Number 32 in picture format!

 I did some rearranging yesterday and tonight, here in blog land. I really should be rearranging "real" stuff here at my parent's house, packing up to move to Ft. Bragg. But Andy is gone and the bed is half empty - so I play on the internet instead.

 I feel like Inigo Montoya from The Princess Bride, but what I shall say is - "let me sum up."

 Andy graduated CBOLC on tuesday and we left Missouri ASAP. Andy drove the 12 hours to my parent's in Georgia and we fell into bed exhausted around 2am.
 The next morning we unloaded the trailer full of our stuff, met some family at the mall for lunch and left the boys with my sister.
 Amazingly, we (barely) beat the traffic out of Atlanta and made it to Ft. Gordon, finally getting to meet our new niece, Britton!


 After seeing sweet Ani up and off to school on Thursday we headed toward Fayetteville, NC and the wonderful Ft. Bragg.

 And the search began.

 We had been looking at houses online for days, but you really can't tell what you are looking at until you see it in person. You have to see the neighborhood, the carpet, the backyard before you know if it really what they are trying to present to you. To "sell" to you, even as a rental.

 We got to know the city fairly quickly, and figured out where we didn't want to live!

On a completely unrelated note: Thursday was the 12th anniversary of our first date, so we cancelled the quest at a decent hour and had a date. Slightly different then our first one, (since our first date had peanut butter sandwiches and this one included a hot tub) but I have no complaints! It was a fabulous break in a haphazard week full of driving and searching for a house.

 Twelve years!

 Friday was the day. Beginning bright and early, we were determined to find a house.
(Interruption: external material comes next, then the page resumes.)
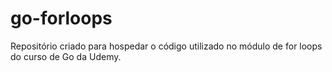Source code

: # go-forloops
Repositório criado para hospedar o código utilizado no módulo de for loops do curso de Go da Udemy.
 And determination paid off. We went from one side of Fayetteville to the other, making sure we had explored every option. But we found it!

 When Andy finishes Airborne school in 3 weeks we will have somewhere to live.

 Now I just have to figure out how to get everything from here to there. Fun, fun!

Blessings, 

Monday, October 03, 2011

32

In the middle of cleaning the walls and wiping out the cabinets I had to stop for a minute and breathe. Where better to take a break then the place I can best be myself?

 Obviously, being in the middle of a move, I have been thinking about moving. I move a lot. A LOT. Always have.

 I almost can't imagine life without it.

 The new house, new rooms, new places to put my furniture - it is almost as if everything is new again.

 The new stores, new foods, new backroads and twisty discoveries of nature - an adventure waiting to happen.

 The new friends to form lifelong bonds with - as long as the old ones don't forget me, well I am always happy to make more!

 The new gathering of followers, lovers, of, Jesus to join with - that is sometimes harder to find, and slightly frustrating. But eventually He leads us where we are supposed to be.

 I have been moving my whole life. I exaggerate not.

 When my parents brought me home from the hospital they lived in married student housing at college. Not approved for children. Within weeks they moved. Dad finished college: moved. If you count those two, I was moving into my 6th location before I was 6.

 If you count dorm rooms in college, this house we are leaving is my 31st place to live. Which means we are headed into number 32.

 I am 32.

 And that is only counting houses. That doesn't count separate moves. I have gone back to my parents more times then I want to count!

 No wonder I am good at it!

 I don't think I would take the time to clean out the inside of my cabinets without the incentive of a move. I am pretty sure I wouldn't clean the doorknobs nearly as often as I end up doing it. And my microwaves and refrigerators hardly have a chance to get dirty.

 Moving is good for me. Perfect for me. Moving sort of defines me.

 And I wouldn't change my life for anything.

 But after this 4 month stint, I am unbelievably ready for a real bed!